Railson Silva (acadêmico do 8º semestre de RI da UNAMA)
O idealismo clássico nas Relações Internacionais (RI) representa uma das correntes teóricas mais antigas e influentes na disciplina, caracterizando-se pela crença na possibilidade de uma ordem internacional pacífica e cooperativa, fundamentada em princípios morais, jurídicos e institucionais. Diferentemente do realismo, que enfatiza o poder e o conflito como elementos centrais da política internacional, o idealismo clássico sustenta que a razão, a diplomacia e a construção de instituições multilaterais podem superar a anarquia do sistema internacional (Messari, 2008)
Dentre os precursores do idealismo clássico, destaca-se o Abade de Saint-Pierre (1658-1743), pensador francês cujas obras anteciparam muitos dos debates contemporâneos sobre governança global e pacifismo. Sua proposta mais conhecida, o Projeto para Tornar a Paz Perpétua na Europa (1713), ofereceu uma das primeiras formulações sistemáticas de uma ordem internacional baseada em instituições coletivas de segurança.
O Abade de Saint-Pierre viveu em um período marcado por conflitos constantes na Europa, especialmente as guerras de Luís XIV e a Guerra de Sucessão Espanhola (1701-1714). Diante desse cenário, sua reflexão foi profundamente influenciada pelo Iluminismo emergente, mas também pela profunda influência do pensamento católico. Sua visão de uma Europa unida por instituições pacíficas reflete tanto os ideais iluministas quanto a tradição cristã de concórdia universal, demonstrando como a fé católica moldou suas concepções de justiça, cooperação e governança internacional (Sarfati, 2005).

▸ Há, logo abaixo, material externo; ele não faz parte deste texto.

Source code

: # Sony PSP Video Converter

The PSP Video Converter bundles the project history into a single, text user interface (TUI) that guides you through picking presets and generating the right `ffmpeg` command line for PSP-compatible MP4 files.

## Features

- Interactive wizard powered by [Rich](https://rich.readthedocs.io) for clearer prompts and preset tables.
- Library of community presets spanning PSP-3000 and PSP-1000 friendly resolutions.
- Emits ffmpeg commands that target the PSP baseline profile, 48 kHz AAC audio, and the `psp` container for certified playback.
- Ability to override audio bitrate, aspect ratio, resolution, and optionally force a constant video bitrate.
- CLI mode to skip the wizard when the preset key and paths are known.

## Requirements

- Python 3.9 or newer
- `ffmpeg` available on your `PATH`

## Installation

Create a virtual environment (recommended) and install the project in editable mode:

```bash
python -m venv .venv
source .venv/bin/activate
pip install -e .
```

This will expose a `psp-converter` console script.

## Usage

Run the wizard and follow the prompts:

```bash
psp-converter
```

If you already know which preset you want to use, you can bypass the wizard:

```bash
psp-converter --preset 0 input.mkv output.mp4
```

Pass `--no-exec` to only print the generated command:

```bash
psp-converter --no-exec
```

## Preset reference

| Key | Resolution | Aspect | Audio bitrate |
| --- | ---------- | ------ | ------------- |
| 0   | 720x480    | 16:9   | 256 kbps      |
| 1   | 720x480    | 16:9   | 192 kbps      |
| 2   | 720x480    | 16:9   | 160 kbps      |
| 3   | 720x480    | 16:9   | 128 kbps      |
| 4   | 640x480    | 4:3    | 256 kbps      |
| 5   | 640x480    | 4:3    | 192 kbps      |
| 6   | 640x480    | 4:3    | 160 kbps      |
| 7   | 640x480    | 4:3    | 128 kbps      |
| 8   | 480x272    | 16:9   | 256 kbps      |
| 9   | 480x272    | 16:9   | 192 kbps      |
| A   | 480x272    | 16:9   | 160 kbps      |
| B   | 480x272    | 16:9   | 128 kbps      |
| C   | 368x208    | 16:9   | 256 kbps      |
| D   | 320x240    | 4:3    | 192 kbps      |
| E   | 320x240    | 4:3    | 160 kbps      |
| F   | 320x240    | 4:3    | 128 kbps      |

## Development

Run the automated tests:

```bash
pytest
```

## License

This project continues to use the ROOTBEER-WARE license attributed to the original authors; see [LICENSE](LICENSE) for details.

A principal contribuição de Saint-Pierre reside em seu Projeto para a Paz Perpétua, no qual propôs a criação de uma federação europeia baseada em um pacto de não-agressão e arbitragem compulsória de disputas. Segundo ele, os Estados deveriam renunciar à guerra como instrumento de política externa e submeter-se a uma assembleia permanente composta por representantes de todas as nações. Essa proposta não era apenas política, mas também moral: ele acreditava que os governantes tinham o dever cristão de promover a paz (Saint-Pierre, 2003).
Sua ideia de uma assembleia permanente de nações ecoava a noção católica de bem comum, segundo a qual a autoridade política deve servir não apenas aos interesses de um Estado, mas à harmonia universal. Ao propor que os conflitos fossem resolvidos por meio de tribunais internacionais em vez de guerras, Saint-Pierre aplicava princípios de justiça e mediação inspirados na tradição canônica da Igreja.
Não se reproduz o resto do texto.